[DATA FOR THIS EXERCISE Boundary: Start]

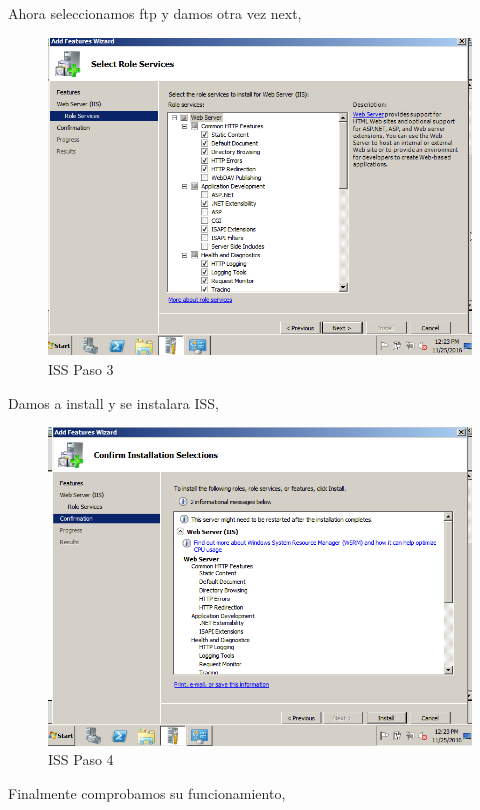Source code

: Ahora seleccionamos ftp y damos otra vez next,

	\begin{figure}[H]
	\centering
	\includegraphics[scale=0.35]{pics/gui3.png} 
	\caption{ISS Paso 3} \label{fig:iss3}
	\end{figure}

Damos a install y se instalara ISS,

	\begin{figure}[H]
	\centering
	\includegraphics[scale=0.35]{pics/gui4.png} 
	\caption{ISS Paso 4} \label{fig:iss4}
	\end{figure}

Finalmente comprobamos su funcionamiento,

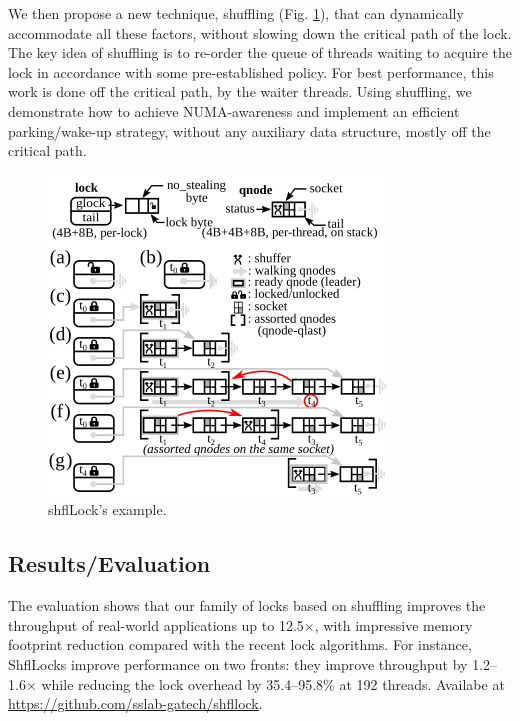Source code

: We then propose a new technique, shuffling (Fig. \ref{fig:shfllock}), that can dynamically accommodate all these factors, without slowing down the critical path of the lock. The key idea of shuffling is to re-order the queue of threads waiting to acquire the lock in accordance with some pre-established policy. For best performance, this work is done off the critical path, by the waiter threads. Using shuffling, we demonstrate how to achieve NUMA-awareness and implement an efficient parking/wake-up strategy, without any auxiliary data structure, mostly off the critical path.  

\begin{figure}[h]
    \centering
    \includegraphics[width=0.7\linewidth]{shfllock.png} %
    \caption{shflLock's example.}	
    \label{fig:shfllock}
\end{figure}
\subsection{Results/Evaluation}
The evaluation shows that our family of locks based on shuffling improves the throughput of real-world applications up to 12.5$\times$, with impressive memory footprint reduction compared with the recent lock algorithms. For instance,  ShflLocks improve performance on two fronts: they improve throughput by 1.2–1.6$\times$ while reducing the lock overhead by 35.4–95.8\% at 192 threads.  Availabe at \url{https://github.com/sslab-gatech/shfllock}.
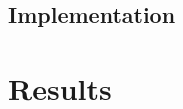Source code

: 

\subsection*{Implementation}\label{ssec:implementation}

%



\section*{Results}\label{sec:results}



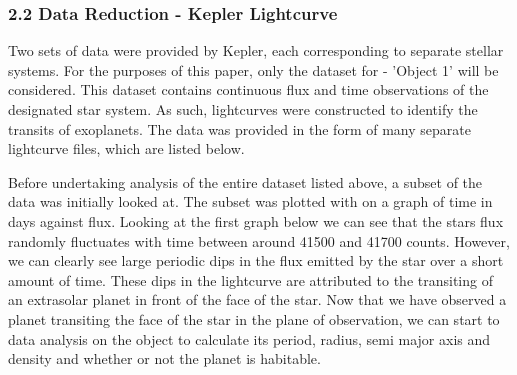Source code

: \documentclass[11pt]{article}
\begin{document}
    \subsubsection{2.2 Data Reduction - Kepler
Lightcurve}\label{data-reduction---kepler-lightcurve}

    Two sets of data were provided by Kepler, each corresponding to separate
stellar systems. For the purposes of this paper, only the dataset for -
'Object 1' will be considered. This dataset contains continuous flux and
time observations of the designated star system. As such, lightcurves
were constructed to identify the transits of exoplanets. The data was
provided in the form of many separate lightcurve files, which are listed
below.

Before undertaking analysis of the entire dataset listed above, a subset
of the data was initially looked at. The subset was plotted with on a
graph of time in days against flux. Looking at the first graph below we
can see that the stars flux randomly fluctuates with time between around
41500 and 41700 counts. However, we can clearly see large periodic dips
in the flux emitted by the star over a short amount of time. These dips
in the lightcurve are attributed to the transiting of an extrasolar
planet in front of the face of the star. Now that we have observed a
planet transiting the face of the star in the plane of observation, we
can start to data analysis on the object to calculate its period,
radius, semi major axis and density and whether or not the planet is
habitable.
\end{document}
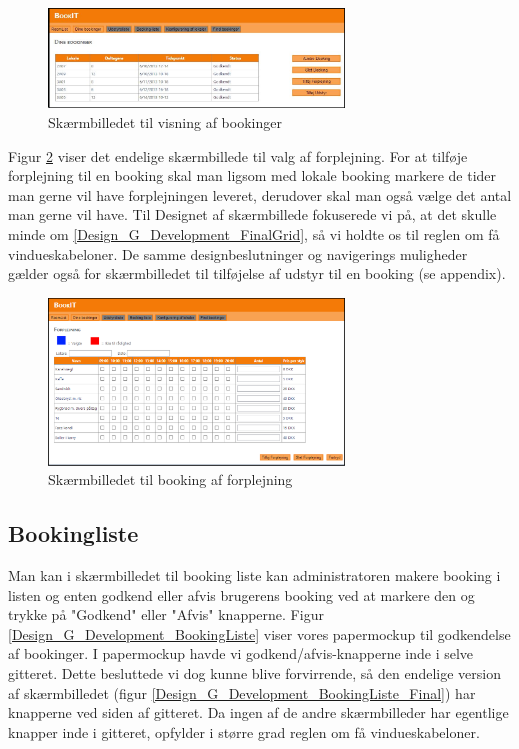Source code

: \begin{figure}[h!]
  \centering
    \includegraphics[width=0.7\textwidth]{Appendix/GUI-Prototype/DigitalMockup/DineBookinger}
  \caption{Skærmbilledet til visning af bookinger}
\label{Design_G_Development_YourBookings_Final}
\end{figure} 

Figur \ref{Design_G_Development_Forplejning_Final} viser det endelige skærmbillede til valg af forplejning. For at tilføje forplejning til en booking skal man ligsom med lokale booking markere de tider man gerne vil have forplejningen leveret, derudover skal man også vælge det antal man gerne vil have.
Til Designet af  skærmbillede fokuserede vi på, at det skulle minde om \ref{Design_G_Development_FinalGrid}, så vi holdte os til reglen om få vindueskabeloner. De samme designbeslutninger og navigerings muligheder gælder også for skærmbilledet til tilføjelse af udstyr til en booking (se appendix).

\begin{figure}[h!]
  \centering
    \includegraphics[width=0.7\textwidth]{Appendix/GUI-Prototype/DigitalMockup/Forplejning}
  \caption{Skærmbilledet til booking af forplejning}
\label{Design_G_Development_Forplejning_Final}
\end{figure} 

\subsection{Bookingliste}
Man kan i skærmbilledet til booking liste kan administratoren makere booking i listen og enten godkend eller afvis brugerens booking ved at markere den og trykke på "Godkend" eller "Afvis" knapperne.
Figur \ref{Design_G_Development_BookingListe} viser vores papermockup til godkendelse af bookinger. 
I papermockup havde vi godkend/afvis-knapperne inde i selve gitteret. Dette besluttede vi dog kunne blive forvirrende, så den endelige version af skærmbilledet (figur \ref{Design_G_Development_BookingListe_Final}) har knapperne ved siden af gitteret. Da ingen af de andre skærmbilleder har egentlige knapper inde i gitteret, opfylder i større grad reglen om få vindueskabeloner.

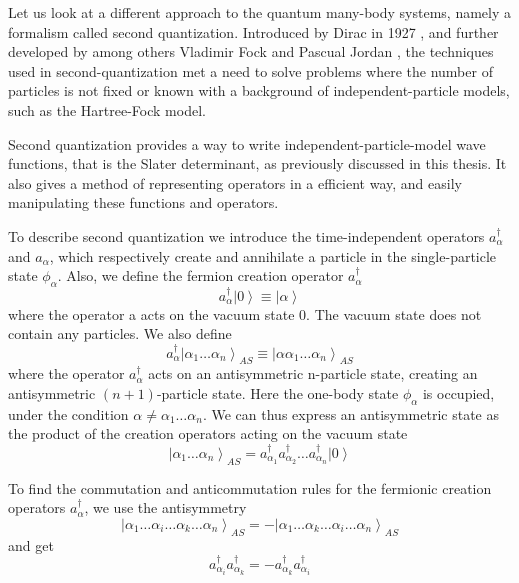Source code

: Let us look at a different approach to the quantum many-body systems, namely a formalism called second quantization. Introduced by Dirac in 1927 \cite{DiracSQ}, and further developed by among others Vladimir Fock \cite{FockSQ} and Pascual Jordan \cite{JordanSQ}, the techniques used in second-quantization met a need to solve problems where the number of particles is not fixed or known with a background of independent-particle models, such as the Hartree-Fock model. 

Second quantization provides a way to write independent-particle-model wave functions, that is the Slater determinant, as previously discussed in this thesis. It also gives a method of representing operators in a efficient way, and easily manipulating these functions and operators.

To describe second quantization we introduce the time-independent operators $a^{\dagger}_{\alpha}$ and $a_{\alpha}$, which respectively create and annihilate a particle in the single-particle state $ \phi_{\alpha}$. Also, we define the fermion creation operator $a^{\dagger}_{\alpha}$
\[
	a_{\alpha}^{\dagger}\left|0\right\rangle \equiv\left|\alpha\right\rangle 
\]
where the operator a acts on the vacuum state 0. The vacuum state does not contain any particles. We also define 
\[
	a_{\alpha}^{\dagger}\left|\alpha_{1}\dots\alpha_{n}\right\rangle_{AS} \equiv\left|\alpha\alpha_{1}\dots\alpha_{n}\right\rangle_{AS}
\]
where the operator $a_{\alpha}^{\dagger}$ acts on an antisymmetric n-particle state, creating an antisymmetric $(n+1)$-particle state. Here the one-body state $\phi_{\alpha}$ is occupied, under the condition $\alpha\neq\alpha_{1}\dots\alpha_{n}$. We can thus express an antisymmetric state as the product of the creation operators acting on the vacuum state
\begin{equation}\label{eq:ASstateProduct}
	\left|\alpha_{1}\dots\alpha_{n}\right\rangle_{AS}=a_{\alpha_{1}}^{\dagger}a_{\alpha_{2}}^{\dagger}\dots a_{\alpha_{n}}^{\dagger}\left|0\right\rangle
\end{equation}

To find the commutation and anticommutation rules for the fermionic creation operators $a_{\alpha}^{\dagger}$, we use the antisymmetry
\[
	\left|\alpha_{1}\dots\alpha_{i}\dots\alpha_{k}\dots\alpha_{n}\right\rangle_{AS}=-\left|\alpha_{1}\dots\alpha_{k}\dots\alpha_{i}\dots\alpha_{n}\right\rangle_{AS}
\]
and get
\begin{equation}\label{eq:ASofStates}
	a_{\alpha_{i}}^{\dagger}a_{\alpha_{k}}^{\dagger}=-a_{\alpha_{k}}^{\dagger}a_{\alpha_{i}}^{\dagger}
\end{equation}


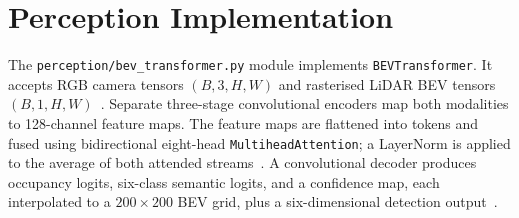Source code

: \documentclass[12pt, a4paper]{article}
\begin{document}
\section{Perception Implementation}

The \texttt{perception/bev\_transformer.py} module implements \texttt{BEVTransformer}.
It accepts RGB camera tensors $(B,3,H,W)$ and rasterised LiDAR BEV tensors
$(B,1,H,W)$~\cite{ref234}. Separate three-stage convolutional encoders map both
modalities to 128-channel feature maps. The feature maps are flattened into tokens and
fused using bidirectional eight-head \texttt{MultiheadAttention}; a LayerNorm is applied
to the average of both attended streams~\cite{ref234}. A convolutional decoder produces
occupancy logits, six-class semantic logits, and a confidence map, each interpolated to a
$200\!\times\!200$ BEV grid, plus a six-dimensional detection output~\cite{ref234}.
\end{document}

[DATA FOR THIS EXERCISE Boundary: End]

TASK STATEMENT: Of the lines above, copy each one that contains the word "figure".

OUTPUT BELOW:
	\begin{figure}[H]
	\end{figure}
	\begin{figure}[H]
	\end{figure}
\begin{figure}[h]
\end{figure}
: \begin{figure}[h!]
\end{figure} 
\begin{figure}[h!]
\end{figure} 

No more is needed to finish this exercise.